Maison vigneronne familiale des Mathieu (Photo C. D.)
Fig. 14 - Maison vigneronne familiale des Mathieu (Photo C. D.)

Au début du mois de juillet 1915, le risque de morts prochaines, de Paul au front, du bébé à naître ou de sa mère en couches n’a jamais été aussi élevé. Marie accouche le 11 juillet 1915 sans savoir si le père de son enfant était toujours vivant, lui est fait prisonnier à ce moment-là. C’est le paroxysme des angoisses. Le pire est évité mais Marie évolue en permanence dans un univers de deuil qu’il s’agisse de sa famille ou de son entourage. La mort de Jean marque un tournant d’une forte intensité. « Sa mort m’a été terrible » 64 écrit Marie dont on ne sait si elle va s’en remettre. Pas une de ses nombreuses lettres, en 1918, qui n’annonce un décès dans la ville qu’il soit civil ou militaire, évènement toujours source de tristesse.

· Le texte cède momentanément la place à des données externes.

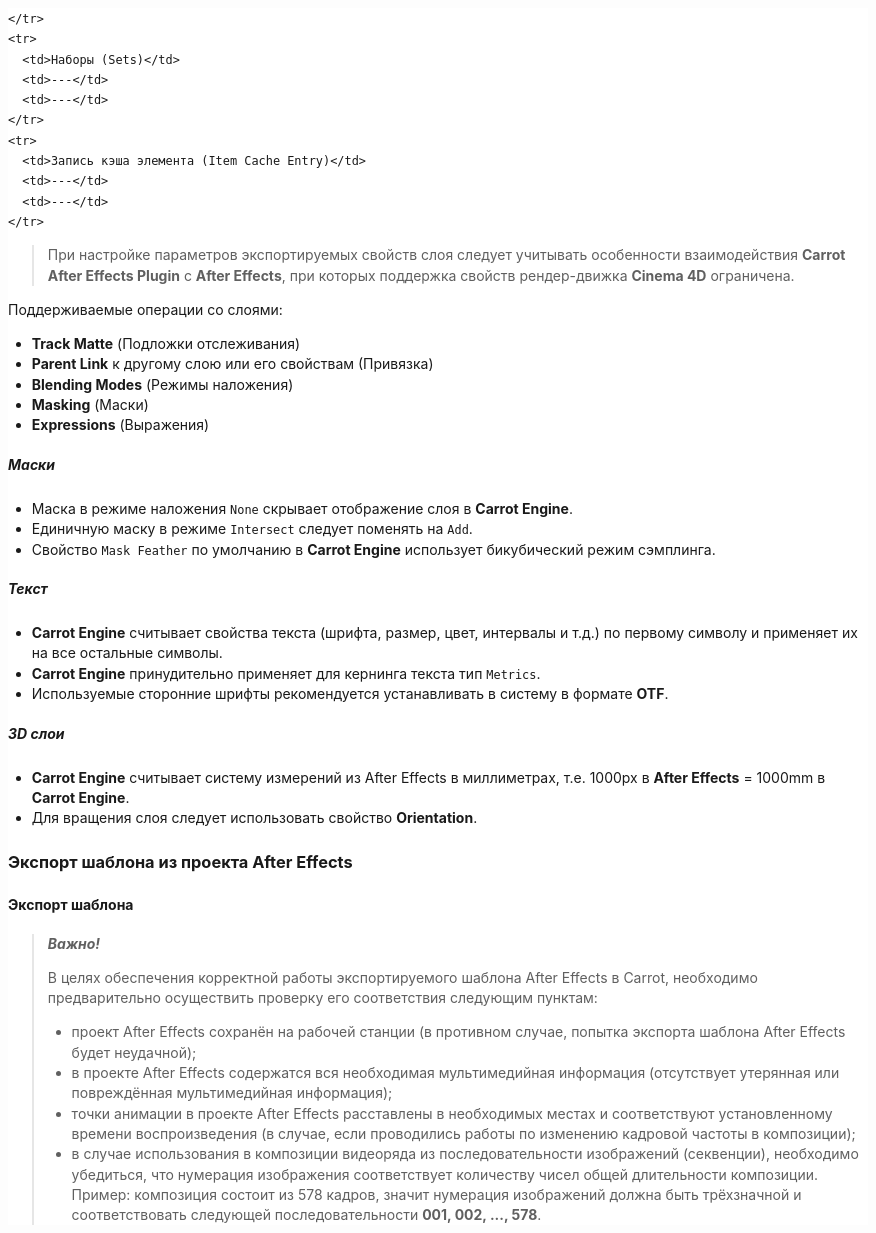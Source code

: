     </tr>
    <tr>
      <td>Наборы (Sets)</td>
      <td>---</td>
      <td>---</td>
    </tr>
    <tr>
      <td>Запись кэша элемента (Item Cache Entry)</td>
      <td>---</td>
      <td>---</td>
    </tr>
  </tbody>
</table>

>При настройке параметров экспортируемых свойств слоя следует учитывать особенности взаимодействия **Carrot After Effects Plugin** с **After Effects**, при которых поддержка свойств рендер-движка **Cinema 4D** ограничена.


Поддерживаемые операции со слоями:

- **Track Matte** (Подложки отслеживания)
- **Parent Link** к другому слою или его свойствам (Привязка)
- **Blending Modes** (Режимы наложения)
- **Masking** (Маски)
- **Expressions** (Выражения)

##### Маски

- Маска в режиме наложения `None` скрывает отображение слоя в **Carrot Engine**.
- Единичную маску в режиме `Intersect` следует поменять на `Add`.
- Свойство `Mask Feather` по умолчанию в **Carrot Engine** использует бикубический режим сэмплинга.

##### Текст

- **Carrot Engine** считывает свойства текста (шрифта, размер, цвет, интервалы и т.д.) по первому символу и применяет их на все остальные символы.
- **Carrot Engine** принудительно применяет для кернинга текста тип `Metrics`.
- Используемые сторонние шрифты рекомендуется устанавливать в систему в формате **OTF**.

##### 3D слои

- **Carrot Engine** считывает систему измерений из After Effects в миллиметрах, т.е. 1000px в **After Effects** = 1000mm в **Carrot Engine**.
- Для вращения слоя следует использовать свойство **Orientation**.

### Экспорт шаблона из проекта After Effects

#### Экспорт шаблона

>***Важно!***
>
>В целях обеспечения корректной работы экспортируемого шаблона After Effects в Carrot, необходимо предварительно осуществить проверку его соответствия следующим пунктам:
>- проект After Effects сохранён на рабочей станции (в противном случае, попытка экспорта шаблона After Effects будет неудачной);
>- в проекте After Effects содержатся вся необходимая мультимедийная информация (отсутствует утерянная или повреждённая мультимедийная информация);
>- точки анимации в проекте After Effects расставлены в необходимых местах и соответствуют установленному времени воспроизведения (в случае, если проводились работы по изменению кадровой частоты в композиции);
>- в случае использования в композиции видеоряда из последовательности изображений (секвенции), необходимо убедиться, что нумерация изображения соответствует количеству чисел общей длительности композиции. Пример: композиция состоит из 578 кадров, значит нумерация изображений должна быть трёхзначной и соответствовать следующей последовательности **001, 002, ..., 578**.

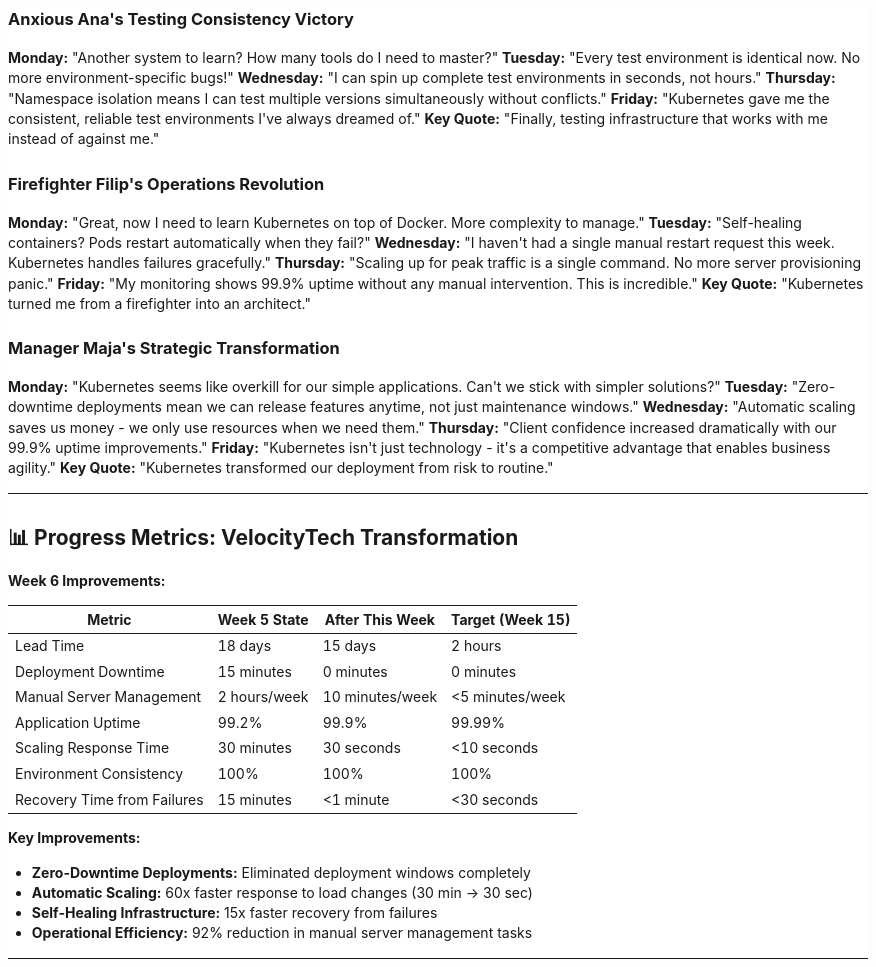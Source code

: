 ### Anxious Ana's Testing Consistency Victory
**Monday:** "Another system to learn? How many tools do I need to master?"
**Tuesday:** "Every test environment is identical now. No more environment-specific bugs!"
**Wednesday:** "I can spin up complete test environments in seconds, not hours."
**Thursday:** "Namespace isolation means I can test multiple versions simultaneously without conflicts."
**Friday:** "Kubernetes gave me the consistent, reliable test environments I've always dreamed of."
**Key Quote:** "Finally, testing infrastructure that works with me instead of against me."

### Firefighter Filip's Operations Revolution
**Monday:** "Great, now I need to learn Kubernetes on top of Docker. More complexity to manage."
**Tuesday:** "Self-healing containers? Pods restart automatically when they fail?"
**Wednesday:** "I haven't had a single manual restart request this week. Kubernetes handles failures gracefully."
**Thursday:** "Scaling up for peak traffic is a single command. No more server provisioning panic."
**Friday:** "My monitoring shows 99.9% uptime without any manual intervention. This is incredible."
**Key Quote:** "Kubernetes turned me from a firefighter into an architect."

### Manager Maja's Strategic Transformation
**Monday:** "Kubernetes seems like overkill for our simple applications. Can't we stick with simpler solutions?"
**Tuesday:** "Zero-downtime deployments mean we can release features anytime, not just maintenance windows."
**Wednesday:** "Automatic scaling saves us money - we only use resources when we need them."
**Thursday:** "Client confidence increased dramatically with our 99.9% uptime improvements."
**Friday:** "Kubernetes isn't just technology - it's a competitive advantage that enables business agility."
**Key Quote:** "Kubernetes transformed our deployment from risk to routine."

---

## 📊 Progress Metrics: VelocityTech Transformation
**Week 6 Improvements:**

| Metric | Week 5 State | After This Week | Target (Week 15) |
|--------|--------------|------------------|------------------|
| Lead Time | 18 days | 15 days | 2 hours |
| Deployment Downtime | 15 minutes | 0 minutes | 0 minutes |
| Manual Server Management | 2 hours/week | 10 minutes/week | <5 minutes/week |
| Application Uptime | 99.2% | 99.9% | 99.99% |
| Scaling Response Time | 30 minutes | 30 seconds | <10 seconds |
| Environment Consistency | 100% | 100% | 100% |
| Recovery Time from Failures | 15 minutes | <1 minute | <30 seconds |

**Key Improvements:**
- **Zero-Downtime Deployments:** Eliminated deployment windows completely
- **Automatic Scaling:** 60x faster response to load changes (30 min → 30 sec)
- **Self-Healing Infrastructure:** 15x faster recovery from failures
- **Operational Efficiency:** 92% reduction in manual server management tasks

---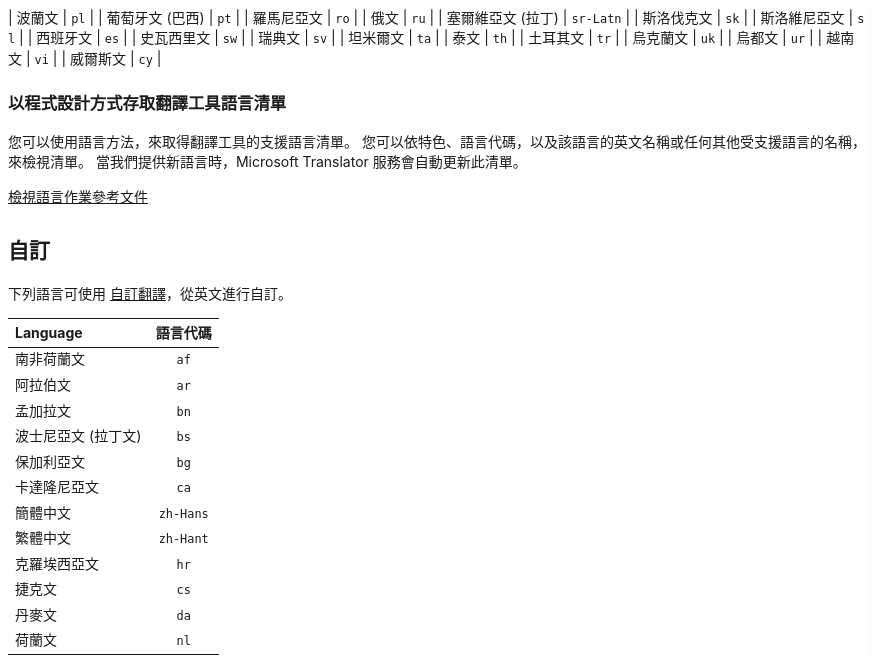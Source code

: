 | 波蘭文      | `pl`          |
| 葡萄牙文 (巴西)     | `pt`          |
| 羅馬尼亞文      | `ro`          |
| 俄文      | `ru`          |
| 塞爾維亞文 (拉丁)      | `sr-Latn`          |
| 斯洛伐克文     | `sk`          |
| 斯洛維尼亞文      | `sl`          |
| 西班牙文      | `es`          |
| 史瓦西里文      | `sw`          |
| 瑞典文      | `sv`          |
| 坦米爾文      | `ta`          |
| 泰文      | `th`          |
| 土耳其文      | `tr`          |
| 烏克蘭文      | `uk`          |
| 烏都文      | `ur`          |
| 越南文      | `vi`          |
| 威爾斯文      | `cy`          |

### <a name="access-the-translator-language-list-programmatically"></a>以程式設計方式存取翻譯工具語言清單

您可以使用語言方法，來取得翻譯工具的支援語言清單。 您可以依特色、語言代碼，以及該語言的英文名稱或任何其他受支援語言的名稱，來檢視清單。 當我們提供新語言時，Microsoft Translator 服務會自動更新此清單。

[檢視語言作業參考文件](reference/v3-0-languages.md)

## <a name="customization"></a>自訂

下列語言可使用 [自訂翻譯](https://aka.ms/CustomTranslator)，從英文進行自訂。

| Language    | 語言代碼 |
|:----------- |:-------------:|
|南非荷蘭文| `af`|
| 阿拉伯文       | `ar`          |
| 孟加拉文      | `bn`          |
| 波士尼亞文 (拉丁文)      | `bs`          |
| 保加利亞文      | `bg`          |
|卡達隆尼亞文|   `ca`    |
| 簡體中文      | `zh-Hans`          |
|繁體中文|   `zh-Hant`   |
| 克羅埃西亞文      | `hr`          |
| 捷克文      | `cs`          |
| 丹麥文      | `da`          |
| 荷蘭文      | `nl`          |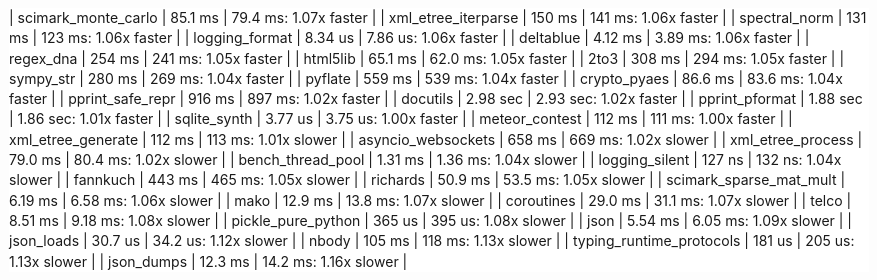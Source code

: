 | scimark_monte_carlo        | 85.1 ms                                                               | 79.4 ms: 1.07x faster                                                    |
| xml_etree_iterparse        | 150 ms                                                                | 141 ms: 1.06x faster                                                     |
| spectral_norm              | 131 ms                                                                | 123 ms: 1.06x faster                                                     |
| logging_format             | 8.34 us                                                               | 7.86 us: 1.06x faster                                                    |
| deltablue                  | 4.12 ms                                                               | 3.89 ms: 1.06x faster                                                    |
| regex_dna                  | 254 ms                                                                | 241 ms: 1.05x faster                                                     |
| html5lib                   | 65.1 ms                                                               | 62.0 ms: 1.05x faster                                                    |
| 2to3                       | 308 ms                                                                | 294 ms: 1.05x faster                                                     |
| sympy_str                  | 280 ms                                                                | 269 ms: 1.04x faster                                                     |
| pyflate                    | 559 ms                                                                | 539 ms: 1.04x faster                                                     |
| crypto_pyaes               | 86.6 ms                                                               | 83.6 ms: 1.04x faster                                                    |
| pprint_safe_repr           | 916 ms                                                                | 897 ms: 1.02x faster                                                     |
| docutils                   | 2.98 sec                                                              | 2.93 sec: 1.02x faster                                                   |
| pprint_pformat             | 1.88 sec                                                              | 1.86 sec: 1.01x faster                                                   |
| sqlite_synth               | 3.77 us                                                               | 3.75 us: 1.00x faster                                                    |
| meteor_contest             | 112 ms                                                                | 111 ms: 1.00x faster                                                     |
| xml_etree_generate         | 112 ms                                                                | 113 ms: 1.01x slower                                                     |
| asyncio_websockets         | 658 ms                                                                | 669 ms: 1.02x slower                                                     |
| xml_etree_process          | 79.0 ms                                                               | 80.4 ms: 1.02x slower                                                    |
| bench_thread_pool          | 1.31 ms                                                               | 1.36 ms: 1.04x slower                                                    |
| logging_silent             | 127 ns                                                                | 132 ns: 1.04x slower                                                     |
| fannkuch                   | 443 ms                                                                | 465 ms: 1.05x slower                                                     |
| richards                   | 50.9 ms                                                               | 53.5 ms: 1.05x slower                                                    |
| scimark_sparse_mat_mult    | 6.19 ms                                                               | 6.58 ms: 1.06x slower                                                    |
| mako                       | 12.9 ms                                                               | 13.8 ms: 1.07x slower                                                    |
| coroutines                 | 29.0 ms                                                               | 31.1 ms: 1.07x slower                                                    |
| telco                      | 8.51 ms                                                               | 9.18 ms: 1.08x slower                                                    |
| pickle_pure_python         | 365 us                                                                | 395 us: 1.08x slower                                                     |
| json                       | 5.54 ms                                                               | 6.05 ms: 1.09x slower                                                    |
| json_loads                 | 30.7 us                                                               | 34.2 us: 1.12x slower                                                    |
| nbody                      | 105 ms                                                                | 118 ms: 1.13x slower                                                     |
| typing_runtime_protocols   | 181 us                                                                | 205 us: 1.13x slower                                                     |
| json_dumps                 | 12.3 ms                                                               | 14.2 ms: 1.16x slower                                                    |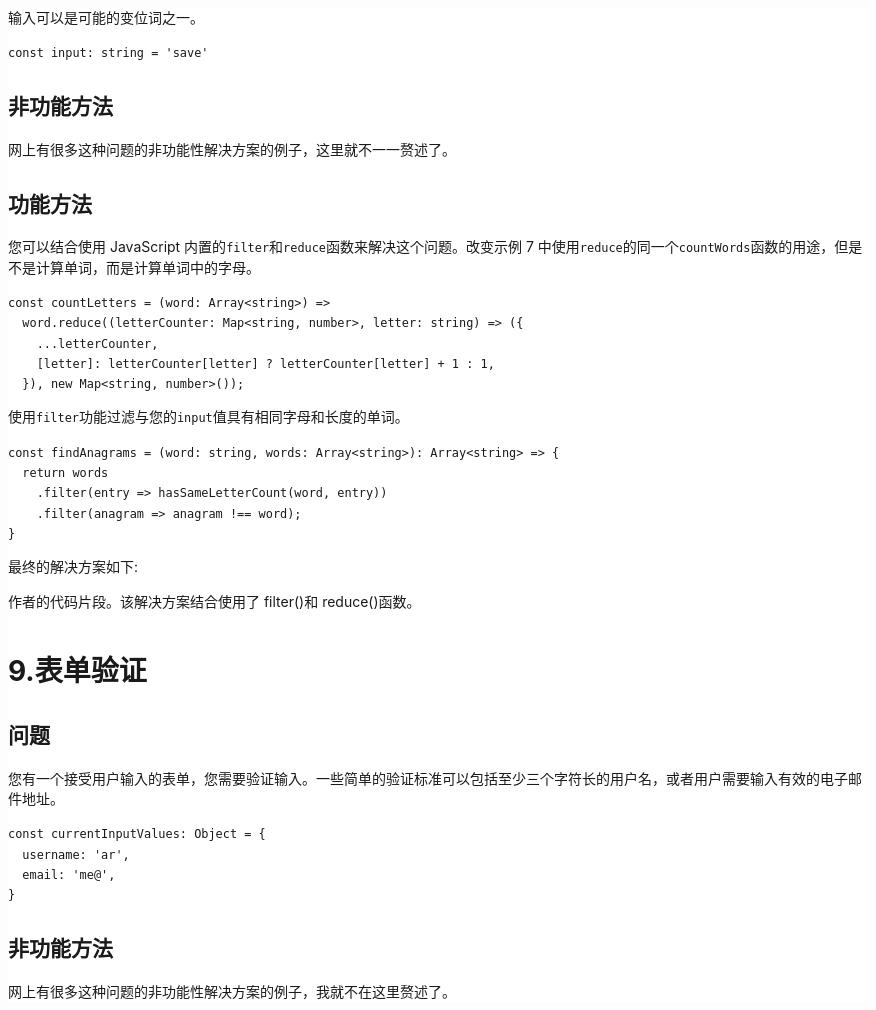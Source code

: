 输入可以是可能的变位词之一。

```
const input: string = 'save'
```

## 非功能方法

网上有很多这种问题的非功能性解决方案的例子，这里就不一一赘述了。

## 功能方法

您可以结合使用 JavaScript 内置的`filter`和`reduce`函数来解决这个问题。改变示例 7 中使用`reduce`的同一个`countWords`函数的用途，但是不是计算单词，而是计算单词中的字母。

```
const countLetters = (word: Array<string>) =>
  word.reduce((letterCounter: Map<string, number>, letter: string) => ({
    ...letterCounter,
    [letter]: letterCounter[letter] ? letterCounter[letter] + 1 : 1,
  }), new Map<string, number>());
```

使用`filter`功能过滤与您的`input`值具有相同字母和长度的单词。

```
const findAnagrams = (word: string, words: Array<string>): Array<string> => {
  return words
    .filter(entry => hasSameLetterCount(word, entry))
    .filter(anagram => anagram !== word);
}
```

最终的解决方案如下:

作者的代码片段。该解决方案结合使用了 filter()和 reduce()函数。

# 9.表单验证

## 问题

您有一个接受用户输入的表单，您需要验证输入。一些简单的验证标准可以包括至少三个字符长的用户名，或者用户需要输入有效的电子邮件地址。

```
const currentInputValues: Object = {
  username: 'ar',
  email: 'me@',
}
```

## 非功能方法

网上有很多这种问题的非功能性解决方案的例子，我就不在这里赘述了。
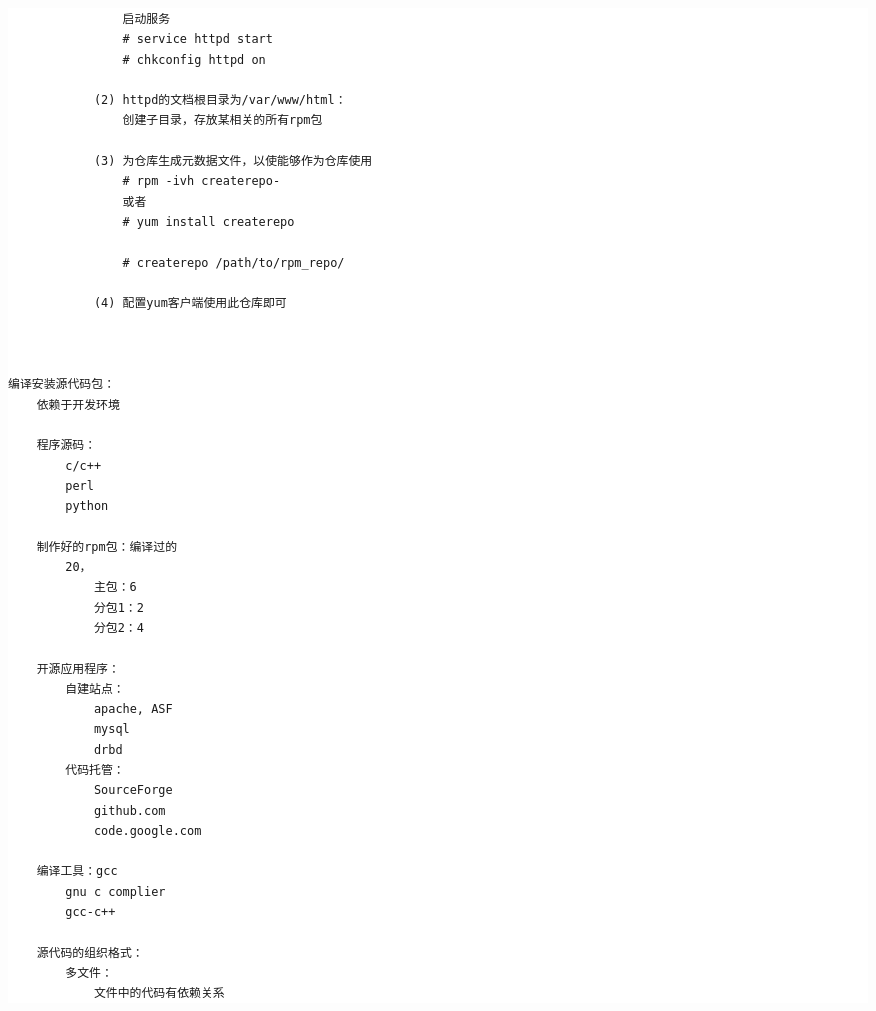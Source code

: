 					启动服务
					# service httpd start
					# chkconfig httpd on

				(2) httpd的文档根目录为/var/www/html：
					创建子目录，存放某相关的所有rpm包
				
				(3) 为仓库生成元数据文件，以使能够作为仓库使用
					# rpm -ivh createrepo-
					或者
					# yum install createrepo	

					# createrepo /path/to/rpm_repo/	

				(4) 配置yum客户端使用此仓库即可



	编译安装源代码包：
		依赖于开发环境

		程序源码：
			c/c++
			perl
			python

		制作好的rpm包：编译过的
			20，
				主包：6
				分包1：2
				分包2：4

		开源应用程序：
			自建站点：
				apache, ASF
				mysql
				drbd
			代码托管：
				SourceForge
				github.com
				code.google.com

		编译工具：gcc
			gnu c complier
			gcc-c++

		源代码的组织格式：
			多文件：
				文件中的代码有依赖关系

En juin 1918, elle constate avec son amie Léonie que leurs amis sont « tous morts ou prisonniers ». En deuil de Raymond puis de Jean, dans l’angoisse du sort réservé à son mari, le seul loisir qu’elle s’autorise avec les encouragements de son époux, c’est le cimetière où elle passe de nombreux dimanches après-midi sur la tombe de ses deux enfants auxquels elle apporte des fleurs : « […] la meilleure distraction pour le moment sans cela on sembete partout […] » 65. (fig. 15)

Carré des enfants au cimetière d’Agde.
Fig. 15 - Carré des enfants au cimetière d’Agde. L’endroit est inchangé depuis le XIXe siècle (Photo C.D.)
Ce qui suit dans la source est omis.